> _EXERCISE DETAILS_:
Every entry that follows must be written out exactly, apart from its pictures.
Start of Block
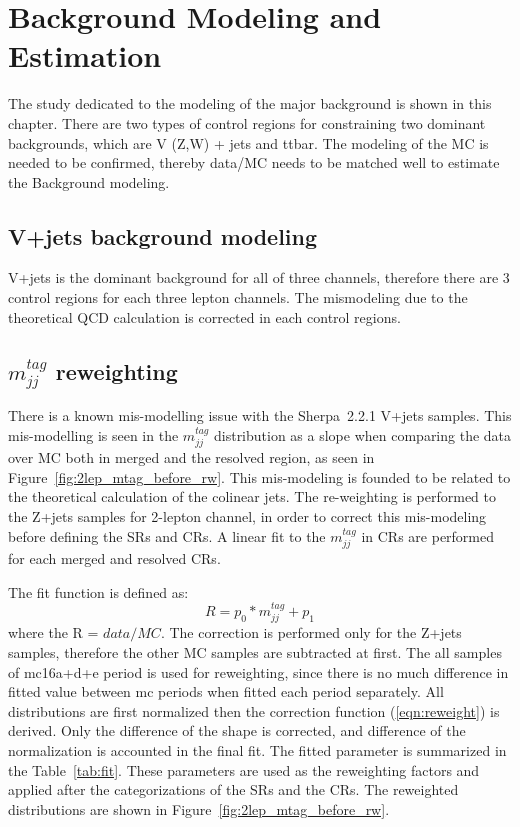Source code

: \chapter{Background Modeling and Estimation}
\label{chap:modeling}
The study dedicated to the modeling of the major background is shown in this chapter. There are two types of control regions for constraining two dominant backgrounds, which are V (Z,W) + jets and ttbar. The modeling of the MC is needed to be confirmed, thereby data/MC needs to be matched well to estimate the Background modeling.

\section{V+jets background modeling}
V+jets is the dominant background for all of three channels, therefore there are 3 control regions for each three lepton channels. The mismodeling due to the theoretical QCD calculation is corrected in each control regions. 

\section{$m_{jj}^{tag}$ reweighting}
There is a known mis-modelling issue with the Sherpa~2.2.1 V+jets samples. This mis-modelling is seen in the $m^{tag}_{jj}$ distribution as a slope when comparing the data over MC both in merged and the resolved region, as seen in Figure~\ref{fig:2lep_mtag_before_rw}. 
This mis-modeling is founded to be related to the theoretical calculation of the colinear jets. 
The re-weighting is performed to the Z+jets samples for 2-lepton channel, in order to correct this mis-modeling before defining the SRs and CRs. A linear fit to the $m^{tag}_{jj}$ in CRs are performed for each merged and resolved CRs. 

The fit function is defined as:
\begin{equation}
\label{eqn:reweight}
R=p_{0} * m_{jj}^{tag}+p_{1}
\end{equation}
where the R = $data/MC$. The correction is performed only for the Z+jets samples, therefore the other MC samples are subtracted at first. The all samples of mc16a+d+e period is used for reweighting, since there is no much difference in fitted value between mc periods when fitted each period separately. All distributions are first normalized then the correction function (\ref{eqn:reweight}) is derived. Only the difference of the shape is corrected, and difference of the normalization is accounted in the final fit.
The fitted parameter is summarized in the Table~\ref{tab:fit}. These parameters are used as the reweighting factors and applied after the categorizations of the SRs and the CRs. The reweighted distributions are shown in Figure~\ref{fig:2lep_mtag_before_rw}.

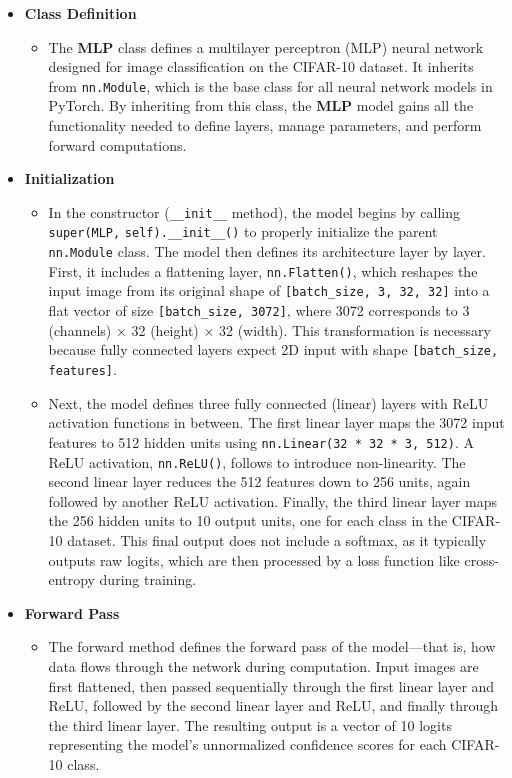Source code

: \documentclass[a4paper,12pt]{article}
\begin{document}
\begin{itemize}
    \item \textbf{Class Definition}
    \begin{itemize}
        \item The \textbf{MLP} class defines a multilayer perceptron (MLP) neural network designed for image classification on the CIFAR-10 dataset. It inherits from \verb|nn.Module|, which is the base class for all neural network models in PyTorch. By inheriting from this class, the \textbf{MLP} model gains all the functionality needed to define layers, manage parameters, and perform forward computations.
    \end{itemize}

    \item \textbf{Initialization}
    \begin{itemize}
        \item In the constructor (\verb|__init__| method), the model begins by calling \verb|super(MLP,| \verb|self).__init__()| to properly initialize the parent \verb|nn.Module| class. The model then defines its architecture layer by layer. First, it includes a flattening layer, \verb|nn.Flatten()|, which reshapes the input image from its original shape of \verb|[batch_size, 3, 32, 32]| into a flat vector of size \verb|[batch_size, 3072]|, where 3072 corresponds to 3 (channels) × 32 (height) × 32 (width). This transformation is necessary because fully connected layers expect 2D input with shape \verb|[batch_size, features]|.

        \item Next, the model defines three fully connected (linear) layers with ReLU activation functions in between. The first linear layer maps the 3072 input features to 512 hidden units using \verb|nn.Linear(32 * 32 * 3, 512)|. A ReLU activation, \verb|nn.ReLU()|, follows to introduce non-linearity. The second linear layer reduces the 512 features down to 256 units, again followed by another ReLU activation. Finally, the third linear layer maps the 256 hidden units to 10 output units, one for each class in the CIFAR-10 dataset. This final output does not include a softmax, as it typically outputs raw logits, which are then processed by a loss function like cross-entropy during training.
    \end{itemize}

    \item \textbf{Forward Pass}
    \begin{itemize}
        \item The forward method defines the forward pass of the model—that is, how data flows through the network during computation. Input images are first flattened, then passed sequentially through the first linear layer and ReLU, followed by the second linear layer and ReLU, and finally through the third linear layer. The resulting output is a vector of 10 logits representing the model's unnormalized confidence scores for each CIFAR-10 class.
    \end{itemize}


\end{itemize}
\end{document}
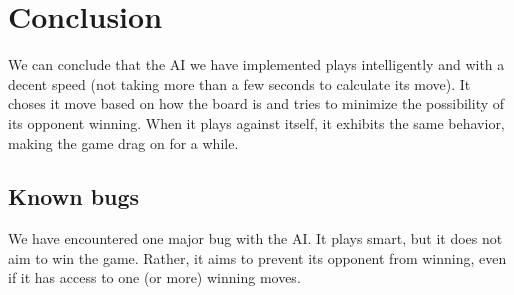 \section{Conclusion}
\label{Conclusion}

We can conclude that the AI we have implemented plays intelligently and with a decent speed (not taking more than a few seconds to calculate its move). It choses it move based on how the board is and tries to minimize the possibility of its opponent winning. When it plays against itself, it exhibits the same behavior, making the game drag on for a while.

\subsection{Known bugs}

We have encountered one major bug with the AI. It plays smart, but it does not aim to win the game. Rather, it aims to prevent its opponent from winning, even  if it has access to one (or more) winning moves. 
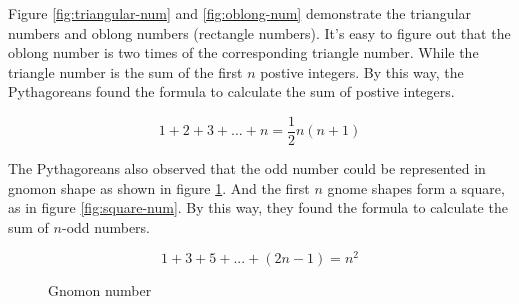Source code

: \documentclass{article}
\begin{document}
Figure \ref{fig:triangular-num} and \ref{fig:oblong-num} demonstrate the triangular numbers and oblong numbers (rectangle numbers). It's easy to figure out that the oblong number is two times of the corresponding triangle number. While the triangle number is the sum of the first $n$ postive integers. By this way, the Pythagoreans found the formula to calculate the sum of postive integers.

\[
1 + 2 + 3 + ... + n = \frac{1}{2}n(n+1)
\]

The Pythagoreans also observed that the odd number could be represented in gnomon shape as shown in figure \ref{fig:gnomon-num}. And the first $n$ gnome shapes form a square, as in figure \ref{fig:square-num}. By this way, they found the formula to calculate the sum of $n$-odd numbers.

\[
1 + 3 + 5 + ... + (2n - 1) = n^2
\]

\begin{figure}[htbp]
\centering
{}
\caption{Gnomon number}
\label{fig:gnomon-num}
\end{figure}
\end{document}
End of Block
> _SOLUTION_:
Source code

: \chapter{Background Modeling and Estimation}
\label{chap:modeling}
The study dedicated to the modeling of the major background is shown in this chapter. There are two types of control regions for constraining two dominant backgrounds, which are V (Z,W) + jets and ttbar. The modeling of the MC is needed to be confirmed, thereby data/MC needs to be matched well to estimate the Background modeling.

\section{V+jets background modeling}
V+jets is the dominant background for all of three channels, therefore there are 3 control regions for each three lepton channels. The mismodeling due to the theoretical QCD calculation is corrected in each control regions. 

\section{$m_{jj}^{tag}$ reweighting}
There is a known mis-modelling issue with the Sherpa~2.2.1 V+jets samples. This mis-modelling is seen in the $m^{tag}_{jj}$ distribution as a slope when comparing the data over MC both in merged and the resolved region, as seen in Figure~\ref{fig:2lep_mtag_before_rw}. 
This mis-modeling is founded to be related to the theoretical calculation of the colinear jets. 
The re-weighting is performed to the Z+jets samples for 2-lepton channel, in order to correct this mis-modeling before defining the SRs and CRs. A linear fit to the $m^{tag}_{jj}$ in CRs are performed for each merged and resolved CRs. 

The fit function is defined as:
\begin{equation}
\label{eqn:reweight}
R=p_{0} * m_{jj}^{tag}+p_{1}
\end{equation}
where the R = $data/MC$. The correction is performed only for the Z+jets samples, therefore the other MC samples are subtracted at first. The all samples of mc16a+d+e period is used for reweighting, since there is no much difference in fitted value between mc periods when fitted each period separately. All distributions are first normalized then the correction function (\ref{eqn:reweight}) is derived. Only the difference of the shape is corrected, and difference of the normalization is accounted in the final fit.
The fitted parameter is summarized in the Table~\ref{tab:fit}. These parameters are used as the reweighting factors and applied after the categorizations of the SRs and the CRs. The reweighted distributions are shown in Figure~\ref{fig:2lep_mtag_before_rw}.

Source code

: \documentclass[a4paper,12pt]{article}
\begin{document}
\begin{itemize}
    \item \textbf{Class Definition}
    \begin{itemize}
        \item The \textbf{MLP} class defines a multilayer perceptron (MLP) neural network designed for image classification on the CIFAR-10 dataset. It inherits from \verb|nn.Module|, which is the base class for all neural network models in PyTorch. By inheriting from this class, the \textbf{MLP} model gains all the functionality needed to define layers, manage parameters, and perform forward computations.
    \end{itemize}

    \item \textbf{Initialization}
    \begin{itemize}
        \item In the constructor (\verb|__init__| method), the model begins by calling \verb|super(MLP,| \verb|self).__init__()| to properly initialize the parent \verb|nn.Module| class. The model then defines its architecture layer by layer. First, it includes a flattening layer, \verb|nn.Flatten()|, which reshapes the input image from its original shape of \verb|[batch_size, 3, 32, 32]| into a flat vector of size \verb|[batch_size, 3072]|, where 3072 corresponds to 3 (channels) × 32 (height) × 32 (width). This transformation is necessary because fully connected layers expect 2D input with shape \verb|[batch_size, features]|.

        \item Next, the model defines three fully connected (linear) layers with ReLU activation functions in between. The first linear layer maps the 3072 input features to 512 hidden units using \verb|nn.Linear(32 * 32 * 3, 512)|. A ReLU activation, \verb|nn.ReLU()|, follows to introduce non-linearity. The second linear layer reduces the 512 features down to 256 units, again followed by another ReLU activation. Finally, the third linear layer maps the 256 hidden units to 10 output units, one for each class in the CIFAR-10 dataset. This final output does not include a softmax, as it typically outputs raw logits, which are then processed by a loss function like cross-entropy during training.
    \end{itemize}

    \item \textbf{Forward Pass}
    \begin{itemize}
        \item The forward method defines the forward pass of the model—that is, how data flows through the network during computation. Input images are first flattened, then passed sequentially through the first linear layer and ReLU, followed by the second linear layer and ReLU, and finally through the third linear layer. The resulting output is a vector of 10 logits representing the model's unnormalized confidence scores for each CIFAR-10 class.
    \end{itemize}


\end{itemize}
\end{document}
 \section{Conclusion}
\label{Conclusion}

We can conclude that the AI we have implemented plays intelligently and with a decent speed (not taking more than a few seconds to calculate its move). It choses it move based on how the board is and tries to minimize the possibility of its opponent winning. When it plays against itself, it exhibits the same behavior, making the game drag on for a while.

\subsection{Known bugs}

We have encountered one major bug with the AI. It plays smart, but it does not aim to win the game. Rather, it aims to prevent its opponent from winning, even  if it has access to one (or more) winning moves. 
Source code

: \documentclass{article}
\begin{document}
Figure \ref{fig:triangular-num} and \ref{fig:oblong-num} demonstrate the triangular numbers and oblong numbers (rectangle numbers). It's easy to figure out that the oblong number is two times of the corresponding triangle number. While the triangle number is the sum of the first $n$ postive integers. By this way, the Pythagoreans found the formula to calculate the sum of postive integers.

\[
1 + 2 + 3 + ... + n = \frac{1}{2}n(n+1)
\]

The Pythagoreans also observed that the odd number could be represented in gnomon shape as shown in figure \ref{fig:gnomon-num}. And the first $n$ gnome shapes form a square, as in figure \ref{fig:square-num}. By this way, they found the formula to calculate the sum of $n$-odd numbers.

\[
1 + 3 + 5 + ... + (2n - 1) = n^2
\]

\begin{figure}[htbp]
\centering
{}
\caption{Gnomon number}
\label{fig:gnomon-num}
\end{figure}
\end{document}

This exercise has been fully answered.